A frase “perda de uma chance” implica a responsabilidade por perder uma oportunidade que poderia ter se realizado ou não, mas que nunca foi tentada. A responsabilidade jurídica nessa situação é bem documentada, mas neste caso, a responsabilidade é política perante os eleitores, que estarão atentos a este tópico em 2026, independentemente de serem ou não afetados ao longo do caminho.
A prudência aconselha a aproveitar esta oportunidade e incluir a questão dos precatórios no PLP 93/23 agora, permitindo que o Congresso decida.
Portal da Transparência irá revelar detalhes do Mercado de Precatórios
Em paralelo ao arcabouço fiscal, o governo federal planeja disponibilizar no Portal da Transparência detalhes completos sobre a negociação de precatórios.
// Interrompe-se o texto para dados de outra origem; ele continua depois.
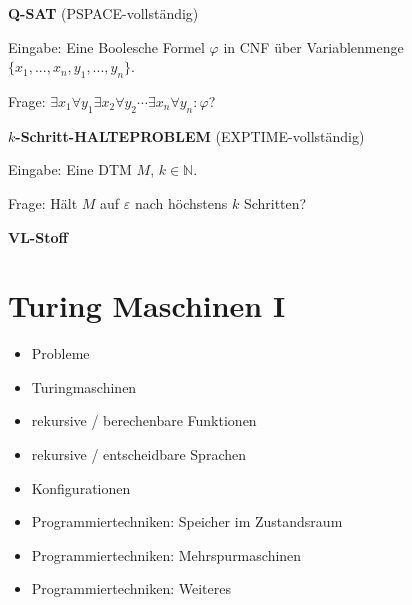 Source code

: \documentclass[a4paper,graphics,11pt]{article}
\newcommand{\eps}[0]{\varepsilon}
\begin{document}
\strut

\textbf{Q-SAT} (\textsf{PSPACE}-vollständig)

Eingabe: Eine Boolesche Formel $\varphi$ in CNF über Variablenmenge $\{x_1,...,x_n,y_1,...,y_n\}$.

Frage: $\exists x_1 \forall y_1 \exists x_2 \forall y_2 \cdots \exists x_n \forall y_n : \varphi$?

\strut

\textbf{$k$-Schritt-HALTEPROBLEM} (\textsf{EXPTIME}-vollständig)

Eingabe: Eine DTM $M$, $k \in \mathbb{N}$.

Frage: Hält $M$ auf $\eps$ nach höchstens $k$ Schritten?

\strut


\newpage

\begin{center}
    \LARGE \textbf{VL-Stoff}
\end{center}

\section{Turing Maschinen I}

\begin{itemize}
    \item Probleme
    \item Turingmaschinen
    \item rekursive / berechenbare Funktionen
    \item rekursive / entscheidbare Sprachen
    \item Konfigurationen
    \item Programmiertechniken: Speicher im Zustandsraum
    \item Programmiertechniken: Mehrspurmaschinen
    \item Programmiertechniken: Weiteres
\end{itemize}
\end{document}
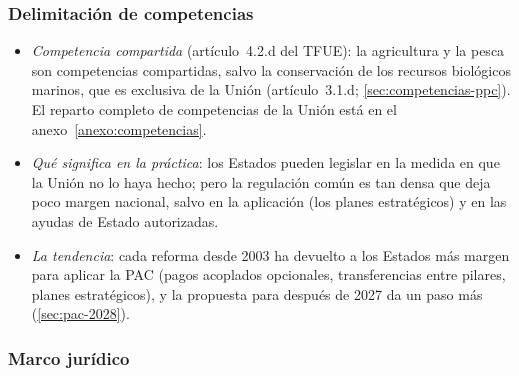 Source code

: \documentclass[11pt]{article}
\begin{document}
\subsubsection{Delimitación de competencias}\label{sec:competencias-pac}

\begin{itemize}
\item \emph{Competencia compartida} (artículo~4.2.d del TFUE): la agricultura y la pesca son competencias compartidas, salvo la conservación de los recursos biológicos marinos, que es exclusiva de la Unión (artículo~3.1.d; \ref{sec:competencias-ppc})\nocite{UE2016TFUE}. El reparto completo de competencias de la Unión está en el anexo~\ref{anexo:competencias}.
\item \emph{Qué significa en la práctica}: los Estados pueden legislar en la medida en que la Unión no lo haya hecho; pero la regulación común es tan densa que deja poco margen nacional, salvo en la aplicación (los planes estratégicos) y en las ayudas de Estado autorizadas.
\item \emph{La tendencia}: cada reforma desde 2003 ha devuelto a los Estados más margen para aplicar la PAC (pagos acoplados opcionales, transferencias entre pilares, planes estratégicos), y la propuesta para después de 2027 da un paso más (\ref{sec:pac-2028})\nocite{PE2026FichaInstrumentos}.
\end{itemize}

\subsubsection{Marco jurídico}\label{sec:marco-juridico-pac}
\end{document}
Esse anúncio surge após a consulta pública, que será realizada na segunda-feira, 29 de maio, para discutir a nova normativa governamental sobre a utilização desses créditos para o pagamento de outorgas.
Informações sobre a chamada “cadeia dominial” permitirão aos interessados identificar quais bancos e empresas detêm a fatia de R$ 141 bilhões em precatórios atualmente em circulação no mercado, esperando a regulamentação para serem utilizados em outorgas públicas. A aprovação da PEC dos Precatórios em 2021 deu impulso ao mercado desses créditos. Contudo, em março, a Advocacia Geral da União (AGU) revogou a portaria que regulamentava o uso dos precatórios, estabelecendo um grupo de trabalho para regulamentar a questão.
Jorge Messias, Ministro da Advocacia Geral da União, comentou que “o governo anterior desrespeitou duas instituições da República, o Zé Gotinha e os precatórios nacionais”. Segundo ele, a aceitação do acordo proposto pela PEC ocorreu porque havia interesse no mercado, mas agora é necessário reavaliar os critérios utilizados.
O Ministro espera que as novas regras estabeleçam um limite de uso dos precatórios de até 50% das outorgas. Adicionalmente, será importante considerar as garantias oferecidas aos outorgantes para evitar disputas judiciais ou administrativas. Segundo Messias, a quantidade de precatórios usados respeitará o edital de cada outorga e as necessidades projetadas do Tesouro Nacional para cada ano.
Dados da Instituição Fiscal Independente (IFI) do Senado Federal indicam que, sob as regras atuais, a dívida de precatórios pode atingir R$ 500 bilhões até o final do governo de Luiz Inácio Lula da Silva. Esse passivo financeiro incentivará a AGU a propor, por meio desse novo ato normativo, uma revisão da PEC dos Precatórios.